No pictures go into the output, which should consist only of the lines from the first line of the data through the line with "- Для запуска", copied exactly.

- Opening Delimiter -

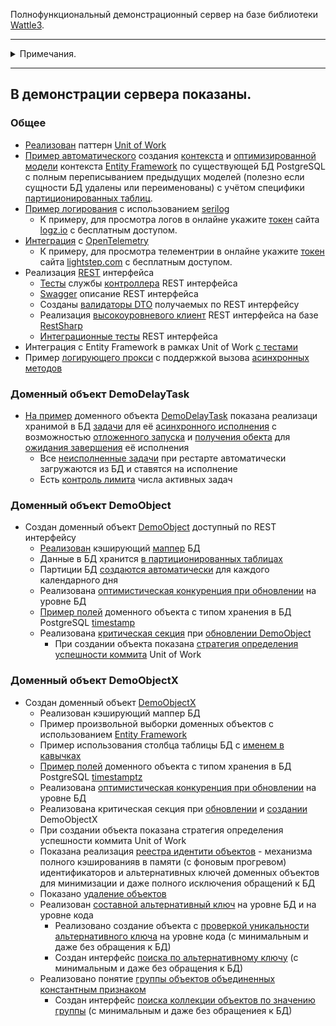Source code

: Полнофункциональный демонстрационный сервер на базе библиотеки [Wattle3](https://github.com/KlestovAlexej/Wattle3.Examples).

---

<details><summary>Примечания.</summary><br/>

- Сервер написан 100% на [C#](https://ru.wikipedia.org/wiki/C_Sharp) под [.NET 8](https://dotnet.microsoft.com/en-us/download/dotnet/8.0).
- **Сборка и запуск тестов**
	- Проект [DemoServer.Processing.Application.csproj](src/DemoServer.Processing.Application/DemoServer.Processing.Application.csproj) при сборке использует [PowerShell](https://learn.microsoft.com/en-us/powershell/scripting/install/installing-powershell?view=powershell-7.3).
<br/>Из командной строки должен быть доступен запуск [PWSH.exe](https://learn.microsoft.com/ru-ru/powershell/module/microsoft.powershell.core/about/about_pwsh?view=powershell-7.3)
	- Для запуска тестов в классе [ShtrihM.DemoServer.Testing.BaseDbTests](src/DemoServer.Testing/BaseDbTests.cs) надо определить параметры подключения к PostgreSQL.
- Все [автоматические тесты сервера](tests) оформлены как [NUnit](https://nunit.org/)-тесты для запуска в ОС Windows из-под [Visual Studio 2022](https://visualstudio.microsoft.com/ru/vs/) (версии не ниже 17.8.1).
- Все БД [PostgreSQL](https://www.postgresql.org/) (версии не ниже 15) [создаются](https://github.com/KlestovAlexej/Wattle3.DemoServer/blob/8044b55f05c8702e2f7d91f2a4143a5406eda034/src/DemoServer.Testing/BaseDbTests.cs#L57) и [уничтожаются](https://github.com/KlestovAlexej/Wattle3.DemoServer/blob/8044b55f05c8702e2f7d91f2a4143a5406eda034/src/DemoServer.Testing/BaseDbTests.cs#L72) автоматически при запуске тестов.
- [SQL-скрипт](src/DemoServer.Processing.DataAccess.Postgresql/DemoServer.Processing.sql) БД PostgreSQL создан из [модели](src/DemoServer.Processing.DataAccess.Postgresql/DemoServer.Processing.dmm) спроектированной с использованием [Luna Modeler](https://www.datensen.com/data-modeling/luna-modeler-for-relational-databases.html).
<br/>
Модель БД PostgreSQL :<br/>

![Модель БД PostgreSQL](src/DemoServer.Processing.DataAccess.Postgresql/DemoServer.Processing.Db.png)

</details>


---

## В демонстрации сервера показаны.

### Общее

- [Реализован](src/DemoServer.Processing.Model/Implements/UnitOfWork.cs) паттерн [Unit of Work](https://martinfowler.com/eaaCatalog/unitOfWork.html)
- [Пример автоматического](tests/DemoServer.Processing.Tests.DataAccess.Postgresql/TestsCreateEntityFrameworkDbContext.cs) создания [контекста](src/DemoServer.Processing.DataAccess.Postgresql/EfModels) и [оптимизированной модели](src/DemoServer.Processing.DataAccess.Postgresql/EfModelsOptimized) контекста [Entity Framework](https://learn.microsoft.com/ru-ru/ef/core/get-started/overview/first-app?tabs=netcore-cli) по существующей БД PostgreSQL с полным переписыванием предыдущих моделей (полезно если сущности БД удалены или переименованы) с учётом специфики [партиционированных таблиц](https://github.com/KlestovAlexej/Wattle3.DemoServer/blob/be5865d7e9567f8f85819e19ddec843e2ad45567/tests/DemoServer.Processing.Tests.DataAccess.Postgresql/TestsCreateEntityFrameworkDbContext.cs#L68).
- [Пример логирования](https://github.com/KlestovAlexej/Wattle3.DemoServer/blob/be5865d7e9567f8f85819e19ddec843e2ad45567/src/DemoServer.Processing.Application/appsettings.json#L12) с использованием [serilog](https://serilog.net/)
	- К примеру, для просмотра логов в онлайне укажите [токен](https://github.com/KlestovAlexej/Wattle3.DemoServer/blob/be5865d7e9567f8f85819e19ddec843e2ad45567/src/DemoServer.Processing.Application/appsettings.json#L36) сайта [logz.io](https://logz.io/) с бесплатным доступом.
- [Интеграция](https://github.com/KlestovAlexej/Wattle3.DemoServer/blob/be5865d7e9567f8f85819e19ddec843e2ad45567/src/DemoServer.Processing.Model/DomainObjects/DemoObjectX/DomainObjectRegisterDemoObjectX.cs#L87) с [OpenTelemetry](https://opentelemetry.io/)
	- К примеру, для просмотра телементрии в онлайне укажите [токен](https://github.com/KlestovAlexej/Wattle3.DemoServer/blob/be5865d7e9567f8f85819e19ddec843e2ad45567/src/DemoServer.Processing.Application/Program.cs#L86) сайта [lightstep.com](https://app.lightstep.com/signin?redirect=%2F) с бесплатным доступом.
- Реализация [REST](https://learn.microsoft.com/ru-ru/aspnet/core/tutorials/first-web-api?view=aspnetcore-7.0&tabs=visual-studio) интерфейса
	- [Тесты](tests/DemoServer.Processing.Tests.Model/TestsDemoObjectControllerService.cs) службы [контроллера](src/DemoServer.Processing.Api/DemoObjectController.cs) REST интерфейса
	- [Swagger](https://learn.microsoft.com/ru-ru/aspnet/core/tutorials/getting-started-with-swashbuckle?view=aspnetcore-7.0&tabs=visual-studio) описание REST интерфейса
	- Созданы [валидаторы DTO](src/DemoServer.Processing.Api/Validators/WebApplicationBuilderExtensions.cs) получаемых по REST интерфейсу
	- Реализация [высокоуровневого клиент](src/DemoServer.Processing.Api.Clients/ProcessingClient.cs) REST интерфейса на базе [RestSharp](https://restsharp.dev/)
	- [Интеграционные тесты](tests/DemoServer.Processing.Tests.Application/TestsApiServer.cs) REST интерфейса
- Интеграция с Entity Framework в рамках Unit of Work [c тестами](tests/DemoServer.Processing.Tests.Model/TestsUnitOfWork.cs)
- Пример [логирующего прокси](https://github.com/KlestovAlexej/Wattle3.DemoServer/blob/be5865d7e9567f8f85819e19ddec843e2ad45567/src/DemoServer.Processing.Model/Implements/EntryPointExtensions.cs#L44) с поддержкой вызова [асинхронных методов](https://learn.microsoft.com/ru-ru/dotnet/csharp/asynchronous-programming/)

### Доменный объект DemoDelayTask

- [На пример](tests/DemoServer.Processing.Tests.Model/TestsDemoDelayTask.cs) доменного объекта [DemoDelayTask](src/DemoServer.Processing.Model/DomainObjects/DemoDelayTask/DomainObjectDemoDelayTask.cs) показана реализаци хранимой в БД [задачи](https://github.com/KlestovAlexej/Wattle3.DemoServer/blob/11e9a1fa5f5b57d3126f1e09d93128fd6a0dbfc7/src/DemoServer.Processing.Model/DomainObjects/DemoDelayTask/DomainObjectDemoDelayTask.cs#L114) для её [асинхронного исполнения](src/DemoServer.Processing.Model/DomainObjects/DemoDelayTask/DemoDelayTaskProcessor.cs) с возможностью [отложенного запуска](https://github.com/KlestovAlexej/Wattle3.DemoServer/blob/11e9a1fa5f5b57d3126f1e09d93128fd6a0dbfc7/tests/DemoServer.Processing.Tests.Model/TestsDemoDelayTask.cs#L71) и [получения обекта](https://github.com/KlestovAlexej/Wattle3.DemoServer/blob/11e9a1fa5f5b57d3126f1e09d93128fd6a0dbfc7/tests/DemoServer.Processing.Tests.Model/TestsDemoDelayTask.cs#L79) для [ожидания завершения](https://github.com/KlestovAlexej/Wattle3.DemoServer/blob/11e9a1fa5f5b57d3126f1e09d93128fd6a0dbfc7/tests/DemoServer.Processing.Tests.Model/TestsDemoDelayTask.cs#L81C7-L82C1) её исполнения
	- Все [неисполненные задачи](https://github.com/KlestovAlexej/Wattle3.DemoServer/blob/697700aca8309cfa4c651006909a9ca8dc0cd005/src/DemoServer.Processing.Model/DomainObjects/DemoDelayTask/DomainObjectDemoDelayTask.cs#L129) при рестарте автоматически загружаются из БД и ставятся на исполнение
 	- Есть [контроль лимита](https://github.com/KlestovAlexej/Wattle3.DemoServer/blob/b9d831390c432ec7727073f5e1985c45e914a163/tests/DemoServer.Processing.Tests.Model/TestsDemoDelayTask.cs#L147) числа активных задач

### Доменный объект DemoObject

- Создан доменный объект [DemoObject](src/DemoServer.Processing.Model/DomainObjects/DemoObject/DomainObjectDemoObject.cs) доступный по REST интерфейсу
	- [Реализован](https://github.com/KlestovAlexej/Wattle3.DemoServer/blob/be5865d7e9567f8f85819e19ddec843e2ad45567/src/DemoServer.Processing.DataAccess.Postgresql/Mappers.cs#L34) кэширующий [маппер](https://github.com/KlestovAlexej/Wattle3.DemoServer/blob/be5865d7e9567f8f85819e19ddec843e2ad45567/src/DemoServer.Processing.Common/WellknownDomainObjectFields.cs#L180) БД
	- Данные в БД хранится [в партиционированных таблицах](https://github.com/KlestovAlexej/Wattle3.DemoServer/blob/be5865d7e9567f8f85819e19ddec843e2ad45567/src/DemoServer.Processing.Common/WellknownDomainObjectFields.cs#L181)
	- Партиции БД [создаются автоматически](src/DemoServer.Processing.Model/Implements/PartitionsSponsor.cs) для каждого календарного дня
	- Реализована [оптимистическая конкуренция при обновлении](https://github.com/KlestovAlexej/Wattle3.DemoServer/blob/be5865d7e9567f8f85819e19ddec843e2ad45567/src/DemoServer.Processing.Common/WellknownDomainObjectFields.cs#L183) на уровне БД
	- [Пример полей](https://github.com/KlestovAlexej/Wattle3.DemoServer/blob/be5865d7e9567f8f85819e19ddec843e2ad45567/src/DemoServer.Processing.Model/DomainObjects/DemoObject/DomainObjectDemoObject.cs#L87) доменного объекта с типом хранения в БД PostgreSQL [timestamp](https://www.postgresql.org/docs/current/datatype-datetime.html)
	- Реализована [критическая секция](https://github.com/KlestovAlexej/Wattle3.DemoServer/blob/be5865d7e9567f8f85819e19ddec843e2ad45567/src/DemoServer.Processing.Model/Implements/EntryPointFacade.cs#L49) при [обновлении DemoObject](https://github.com/KlestovAlexej/Wattle3.DemoServer/blob/be5865d7e9567f8f85819e19ddec843e2ad45567/src/DemoServer.Processing.Model/DomainObjects/DemoObject/DomainObjectDemoObject.cs#L125)
		- При создании объекта показана [стратегия определения успешности коммита](https://github.com/KlestovAlexej/Wattle3.DemoServer/blob/be5865d7e9567f8f85819e19ddec843e2ad45567/src/DemoServer.Processing.Model/DomainObjects/DemoObject/DomainObjectDemoObject.cs#L185) Unit of Work

### Доменный объект DemoObjectX

- Создан доменный объект [DemoObjectX](src/DemoServer.Processing.Model/DomainObjects/DemoObject/DomainObjectDemoObject.cs)
	- Реализован кэширующий маппер БД
	- Пример произвольной выборки доменных объектов с использованием [Entity Framework](https://github.com/KlestovAlexej/Wattle3.DemoServer/blob/be5865d7e9567f8f85819e19ddec843e2ad45567/tests/DemoServer.Processing.Tests.Model/TestsDomainObjectX.cs#L74)
	- Пример использования столбца таблицы БД с [именем в кавычках](https://github.com/KlestovAlexej/Wattle3.DemoServer/blob/be5865d7e9567f8f85819e19ddec843e2ad45567/src/DemoServer.Processing.Common/WellknownDomainObjectFields.cs#L282)
	- [Пример полей](https://github.com/KlestovAlexej/Wattle3.DemoServer/blob/be5865d7e9567f8f85819e19ddec843e2ad45567/src/DemoServer.Processing.Model/DomainObjects/DemoObjectX/DomainObjectDemoObjectX.cs#L109) доменного объекта с типом хранения в БД PostgreSQL [timestamptz](https://www.postgresql.org/docs/current/datatype-datetime.html)
	- Реализована [оптимистическая конкуренция при обновлении](https://github.com/KlestovAlexej/Wattle3.DemoServer/blob/be5865d7e9567f8f85819e19ddec843e2ad45567/src/DemoServer.Processing.Common/WellknownDomainObjectFields.cs#L223) на уровне БД
	- Реализована критическая секция при [обновлении](https://github.com/KlestovAlexej/Wattle3.DemoServer/blob/be5865d7e9567f8f85819e19ddec843e2ad45567/src/DemoServer.Processing.Model/DomainObjects/DemoObjectX/DomainObjectIntergratorDemoObjectX.cs#L26) и [создании](https://github.com/KlestovAlexej/Wattle3.DemoServer/blob/be5865d7e9567f8f85819e19ddec843e2ad45567/src/DemoServer.Processing.Model/DomainObjects/DemoObjectX/DomainObjectIntergratorDemoObjectX.cs#L41) DemoObjectХ
	- При создании объекта показана стратегия определения успешности коммита Unit of Work 
	- Показана реализация [реестра идентити объектов](src/DemoServer.Processing.Model/DomainObjects/DemoObjectX/DemoObjectXIdentitiesService.cs) - механизма полного кэшированияв в памяти (с фоновым прогревом) идентификаторов и альтернативных ключей доменных объектов для минимизации и даже полного исключения обращений к БД
	- Показано [удаление объектов](https://github.com/KlestovAlexej/Wattle3.DemoServer/blob/be5865d7e9567f8f85819e19ddec843e2ad45567/src/DemoServer.Processing.Model/DomainObjects/DemoObjectX/DomainObjectDemoObjectX.cs#L201)
	- Реализован [составной альтернативный ключ](https://github.com/KlestovAlexej/Wattle3.DemoServer/blob/be5865d7e9567f8f85819e19ddec843e2ad45567/src/DemoServer.Processing.Common/WellknownDomainObjectFields.cs#L224C39-L224C39) на уровне БД и на уровне кода
		- Реализовано создание объекта с [проверкой уникальности альтернативного ключа](https://github.com/KlestovAlexej/Wattle3.DemoServer/blob/be5865d7e9567f8f85819e19ddec843e2ad45567/src/DemoServer.Processing.Model/DomainObjects/DemoObjectX/DomainObjectIntergratorDemoObjectX.cs#L54) на уровне кода (с минимальным и даже без обращения к БД)
		- Создан интерфейс [поиска по альтернативному ключу](https://github.com/KlestovAlexej/Wattle3.DemoServer/blob/be5865d7e9567f8f85819e19ddec843e2ad45567/src/DemoServer.Processing.Model/Interfaces/IDomainObjectRegisterDemoObjectX.cs#L16) (с минимальным и даже без обращения к БД)
	- Реализовано понятие [группы объектов объединенных константным признаком](https://github.com/KlestovAlexej/Wattle3.DemoServer/blob/be5865d7e9567f8f85819e19ddec843e2ad45567/src/DemoServer.Processing.Common/WellknownDomainObjectFields.cs#L225)
		- Создан интерфейс [поиска коллекции объектов по значению группы](https://github.com/KlestovAlexej/Wattle3.DemoServer/blob/be5865d7e9567f8f85819e19ddec843e2ad45567/src/DemoServer.Processing.Model/Interfaces/IDomainObjectRegisterDemoObjectX.cs#L13) (с минимальным и даже без обращениея к БД)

- Closing Delimiter -

- [Response for this exercise]:
Source code

: Полнофункциональный демонстрационный сервер на базе библиотеки [Wattle3](https://github.com/KlestovAlexej/Wattle3.Examples).

---

<details><summary>Примечания.</summary><br/>

- Сервер написан 100% на [C#](https://ru.wikipedia.org/wiki/C_Sharp) под [.NET 8](https://dotnet.microsoft.com/en-us/download/dotnet/8.0).
- **Сборка и запуск тестов**
	- Проект [DemoServer.Processing.Application.csproj](src/DemoServer.Processing.Application/DemoServer.Processing.Application.csproj) при сборке использует [PowerShell](https://learn.microsoft.com/en-us/powershell/scripting/install/installing-powershell?view=powershell-7.3).
<br/>Из командной строки должен быть доступен запуск [PWSH.exe](https://learn.microsoft.com/ru-ru/powershell/module/microsoft.powershell.core/about/about_pwsh?view=powershell-7.3)
	- Для запуска тестов в классе [ShtrihM.DemoServer.Testing.BaseDbTests](src/DemoServer.Testing/BaseDbTests.cs) надо определить параметры подключения к PostgreSQL.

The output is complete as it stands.